• TASK STATEMENT:
For the data below, report how many lines include the word "projectiles", and write nothing else.

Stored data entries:

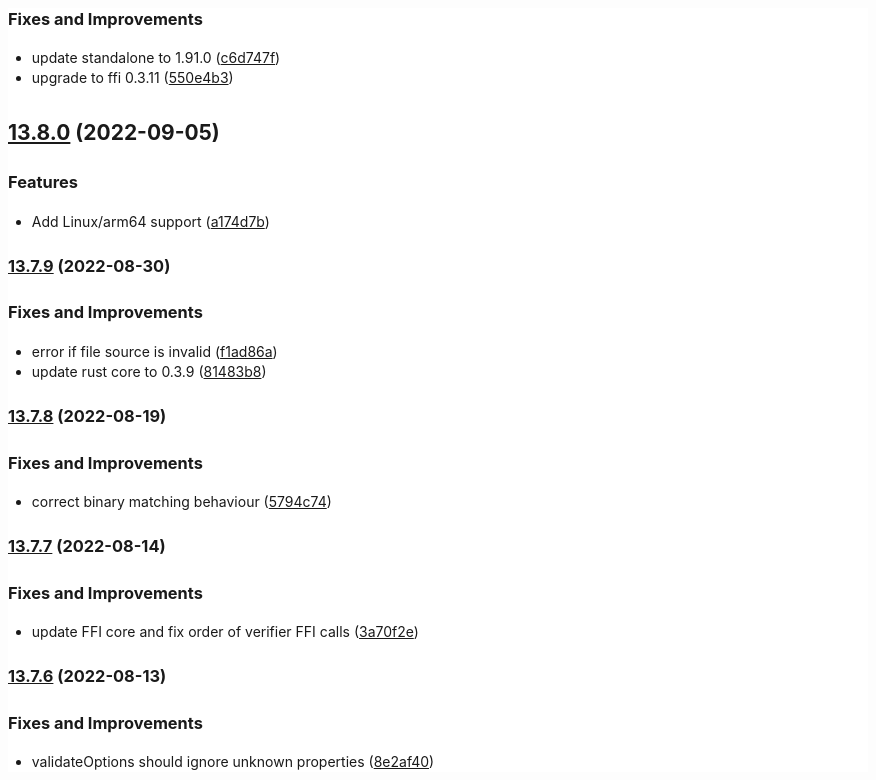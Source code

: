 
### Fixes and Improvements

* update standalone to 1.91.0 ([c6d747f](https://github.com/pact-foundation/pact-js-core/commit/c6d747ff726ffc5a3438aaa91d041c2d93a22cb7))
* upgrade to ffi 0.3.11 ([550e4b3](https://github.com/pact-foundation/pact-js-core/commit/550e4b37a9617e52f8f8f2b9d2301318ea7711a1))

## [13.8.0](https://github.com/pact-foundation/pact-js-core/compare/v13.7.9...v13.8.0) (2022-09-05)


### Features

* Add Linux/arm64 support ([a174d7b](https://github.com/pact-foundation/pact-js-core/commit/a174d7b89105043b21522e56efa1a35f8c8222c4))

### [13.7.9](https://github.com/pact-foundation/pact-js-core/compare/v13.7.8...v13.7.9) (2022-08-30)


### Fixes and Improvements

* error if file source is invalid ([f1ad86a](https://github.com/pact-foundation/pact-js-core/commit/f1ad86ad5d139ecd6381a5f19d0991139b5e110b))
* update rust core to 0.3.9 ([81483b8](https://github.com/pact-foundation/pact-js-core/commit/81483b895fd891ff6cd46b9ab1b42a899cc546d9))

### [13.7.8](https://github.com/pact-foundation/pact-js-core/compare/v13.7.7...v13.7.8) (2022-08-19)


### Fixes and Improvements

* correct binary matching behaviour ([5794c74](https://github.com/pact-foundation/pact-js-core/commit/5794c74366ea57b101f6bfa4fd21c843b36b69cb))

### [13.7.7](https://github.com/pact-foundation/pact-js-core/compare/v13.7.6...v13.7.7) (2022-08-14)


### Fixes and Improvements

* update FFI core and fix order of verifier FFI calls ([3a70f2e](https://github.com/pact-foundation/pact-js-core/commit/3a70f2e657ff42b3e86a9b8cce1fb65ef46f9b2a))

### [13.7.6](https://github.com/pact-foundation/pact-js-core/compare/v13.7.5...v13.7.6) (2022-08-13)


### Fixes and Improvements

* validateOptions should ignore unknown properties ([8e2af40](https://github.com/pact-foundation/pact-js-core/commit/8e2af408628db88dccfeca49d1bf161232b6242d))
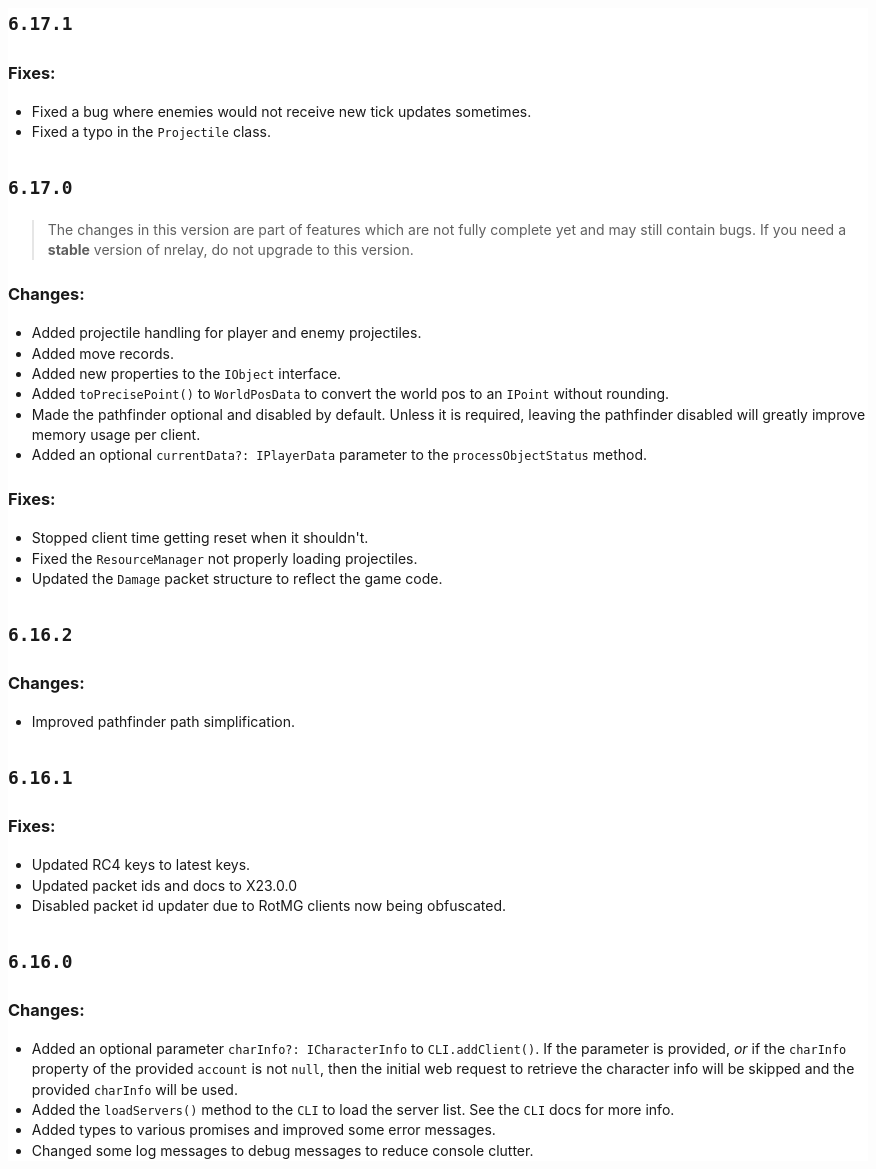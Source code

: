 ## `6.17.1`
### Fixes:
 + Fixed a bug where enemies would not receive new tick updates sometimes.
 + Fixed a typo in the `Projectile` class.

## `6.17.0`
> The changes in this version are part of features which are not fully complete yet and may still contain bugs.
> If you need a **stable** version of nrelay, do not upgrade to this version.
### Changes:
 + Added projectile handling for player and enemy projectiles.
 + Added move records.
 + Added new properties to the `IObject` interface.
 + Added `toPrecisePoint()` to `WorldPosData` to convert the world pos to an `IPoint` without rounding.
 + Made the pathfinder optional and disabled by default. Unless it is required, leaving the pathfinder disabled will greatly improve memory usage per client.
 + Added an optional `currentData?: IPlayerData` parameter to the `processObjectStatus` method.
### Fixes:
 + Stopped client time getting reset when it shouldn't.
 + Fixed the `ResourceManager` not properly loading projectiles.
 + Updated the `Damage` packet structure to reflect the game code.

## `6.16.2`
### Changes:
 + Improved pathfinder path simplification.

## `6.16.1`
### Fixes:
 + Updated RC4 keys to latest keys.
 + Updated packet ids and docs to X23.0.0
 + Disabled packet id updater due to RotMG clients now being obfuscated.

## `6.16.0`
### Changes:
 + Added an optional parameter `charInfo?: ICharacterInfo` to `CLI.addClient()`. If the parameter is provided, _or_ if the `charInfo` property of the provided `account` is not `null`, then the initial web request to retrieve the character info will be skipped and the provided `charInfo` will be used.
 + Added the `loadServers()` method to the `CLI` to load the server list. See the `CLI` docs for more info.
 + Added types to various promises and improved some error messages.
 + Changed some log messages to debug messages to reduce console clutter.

--

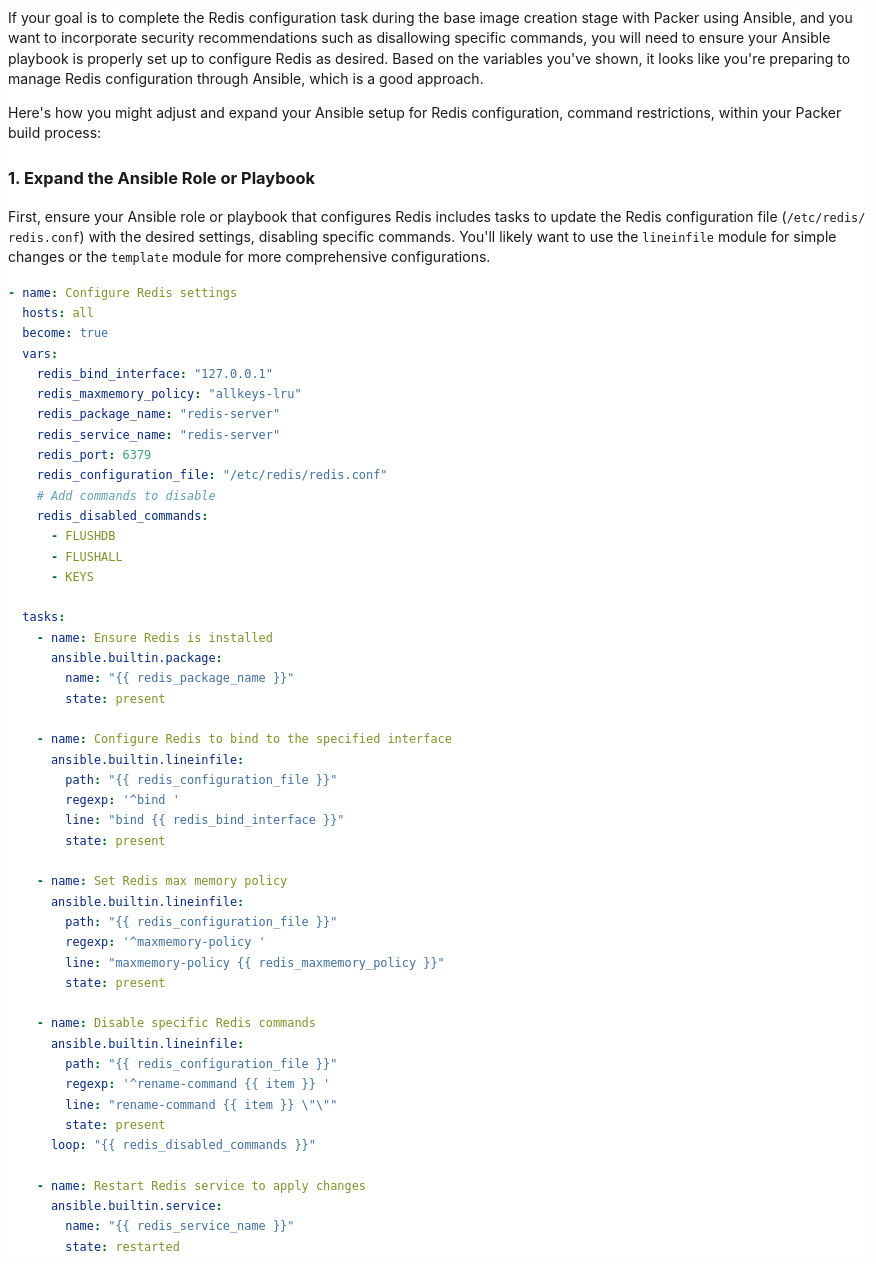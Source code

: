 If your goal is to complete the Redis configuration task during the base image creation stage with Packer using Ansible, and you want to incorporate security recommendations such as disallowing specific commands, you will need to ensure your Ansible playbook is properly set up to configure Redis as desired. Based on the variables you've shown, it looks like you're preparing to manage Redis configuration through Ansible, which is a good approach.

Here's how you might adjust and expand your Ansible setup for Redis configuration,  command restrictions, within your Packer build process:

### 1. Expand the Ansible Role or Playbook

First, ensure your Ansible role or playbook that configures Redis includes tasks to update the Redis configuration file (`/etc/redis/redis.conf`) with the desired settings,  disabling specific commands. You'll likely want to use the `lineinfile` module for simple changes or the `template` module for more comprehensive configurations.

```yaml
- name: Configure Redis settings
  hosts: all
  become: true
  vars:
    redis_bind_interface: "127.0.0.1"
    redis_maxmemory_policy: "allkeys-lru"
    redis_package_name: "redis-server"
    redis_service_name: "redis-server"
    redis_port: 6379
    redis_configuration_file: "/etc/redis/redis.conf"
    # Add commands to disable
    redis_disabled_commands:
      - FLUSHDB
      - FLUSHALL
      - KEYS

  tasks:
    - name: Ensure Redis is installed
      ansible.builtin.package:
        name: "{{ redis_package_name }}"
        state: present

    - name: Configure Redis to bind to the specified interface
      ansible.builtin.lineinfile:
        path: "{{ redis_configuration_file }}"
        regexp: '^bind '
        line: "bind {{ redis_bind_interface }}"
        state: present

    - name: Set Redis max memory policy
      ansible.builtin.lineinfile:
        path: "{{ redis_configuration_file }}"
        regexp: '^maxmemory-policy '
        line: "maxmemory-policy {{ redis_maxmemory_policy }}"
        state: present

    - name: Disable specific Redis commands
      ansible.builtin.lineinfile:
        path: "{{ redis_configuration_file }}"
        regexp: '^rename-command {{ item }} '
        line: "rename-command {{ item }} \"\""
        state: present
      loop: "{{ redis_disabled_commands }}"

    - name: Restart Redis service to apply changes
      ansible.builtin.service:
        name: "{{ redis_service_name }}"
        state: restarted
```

...

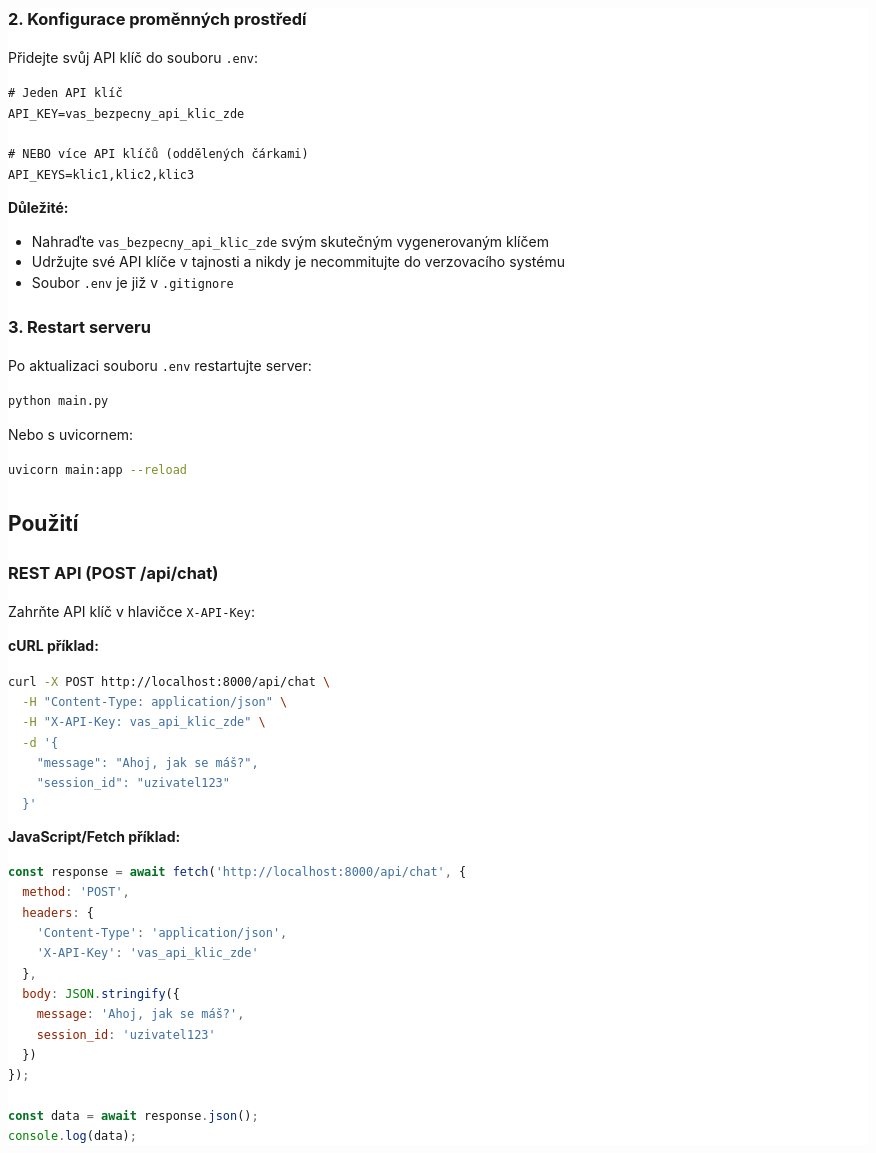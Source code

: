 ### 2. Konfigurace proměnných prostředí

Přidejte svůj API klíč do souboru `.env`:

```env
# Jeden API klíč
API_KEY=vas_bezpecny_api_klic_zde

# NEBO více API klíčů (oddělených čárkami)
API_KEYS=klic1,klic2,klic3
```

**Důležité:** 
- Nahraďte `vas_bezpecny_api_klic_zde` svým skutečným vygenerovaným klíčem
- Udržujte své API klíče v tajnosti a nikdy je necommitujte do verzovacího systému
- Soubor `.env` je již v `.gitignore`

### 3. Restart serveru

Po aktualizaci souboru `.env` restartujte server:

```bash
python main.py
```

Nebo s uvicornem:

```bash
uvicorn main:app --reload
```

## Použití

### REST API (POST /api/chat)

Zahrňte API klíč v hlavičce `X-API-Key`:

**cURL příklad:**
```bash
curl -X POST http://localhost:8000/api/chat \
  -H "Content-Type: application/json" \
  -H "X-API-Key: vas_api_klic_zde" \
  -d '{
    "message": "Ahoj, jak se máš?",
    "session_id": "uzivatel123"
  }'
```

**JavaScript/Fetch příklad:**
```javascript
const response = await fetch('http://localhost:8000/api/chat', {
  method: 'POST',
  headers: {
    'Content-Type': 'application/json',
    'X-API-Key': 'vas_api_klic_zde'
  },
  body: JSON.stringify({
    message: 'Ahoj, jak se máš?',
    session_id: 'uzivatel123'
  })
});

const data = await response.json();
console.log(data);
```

• ANSWER BOX:
2